A great topic for discussion, Dave.
Here I see two forces moving in opposite directions: the employers' idea of a lack of hirable talent, and a large percentage of STEM graduates available for work. (Did you catch this statistic from the article: between 2010-2020 in the US, there are projected 2.5 million STEM job openings, but the number of STEM graduates is greater than 3.8 million people!) Clearly STEM graduates are not finding STEM jobs, or positions looking for talent would be filled.
What can we do? I love two suggestions from the article: a focus on professional development and stopping intuition-based hiring.
In my experience encouraging an employee's career development is hard, and time-consuming. When faced with immediate needs and company growth goals, I feel that development gets moved to the bottom of the list subconsciously. In the same way that some PIs don't really understand how to help a student choose a career, some managers leave development for a once-yearly performance review.
Stopping intuition-based hiring is another very slippery subject, but I think there's a large upside to both the economy and the company.
I'm thinking back to a controversial piece of writing from a small-company software CEO Brooke Allen: How my life was changed when I began caring about the people I did not hire
https://web.archive.org/web/20160304022853/http://brookeallen.com/pages/archives/1234In the 2000s, he gauged the interest of his applicants, but not their resumes. He trained applicants in a computing language, gave them a real-world problem, and then, most importantly,
promoted them to his colleagues after he saw their interest.

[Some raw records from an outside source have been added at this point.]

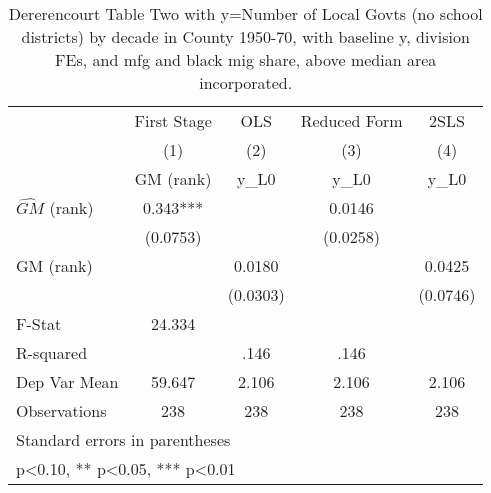 \begin{table}[htbp]\centering
\def\sym#1{\ifmmode^{#1}\else\(^{#1}\)\fi}
\caption{Dererencourt Table Two with y=Number of Local Govts (no school districts) by decade in County 1950-70, with baseline y, division FEs, and mfg and black mig share, above median area incorporated.}
\begin{tabular}{l*{4}{c}}
\toprule
                    & First Stage   &         OLS   &Reduced Form   &        2SLS   \\
                    &\multicolumn{1}{c}{(1)}&\multicolumn{1}{c}{(2)}&\multicolumn{1}{c}{(3)}&\multicolumn{1}{c}{(4)}\\
                    &\multicolumn{1}{c}{GM  (rank)}&\multicolumn{1}{c}{y\_L0}&\multicolumn{1}{c}{y\_L0}&\multicolumn{1}{c}{y\_L0}\\
\midrule
$\hat{GM}$ (rank)   &       0.343***&               &      0.0146   &               \\
                    &    (0.0753)   &               &    (0.0258)   &               \\
\addlinespace
GM  (rank)          &               &      0.0180   &               &      0.0425   \\
                    &               &    (0.0303)   &               &    (0.0746)   \\
\midrule
F-Stat              &      24.334   &               &               &               \\
R-squared           &               &        .146   &        .146   &               \\
Dep Var Mean        &      59.647   &       2.106   &       2.106   &       2.106   \\
Observations        &         238   &         238   &         238   &         238   \\
\bottomrule
\multicolumn{5}{l}{\footnotesize Standard errors in parentheses}\\
\multicolumn{5}{l}{\footnotesize * p<0.10, ** p<0.05, *** p<0.01}\\
\end{tabular}
\end{table}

Many of his applicants would have been otherwise rejects: new graduates, career changers, minorities. If he couldn't hire them, he was able to get them offers from other companies.
Is this optimal for the life sciences? Maybe not, and I can't advocate for giving someone homework without compensation. But such a radical approach like this might be what we need to break free of the opposing forces that keep the "talent storage" stuck.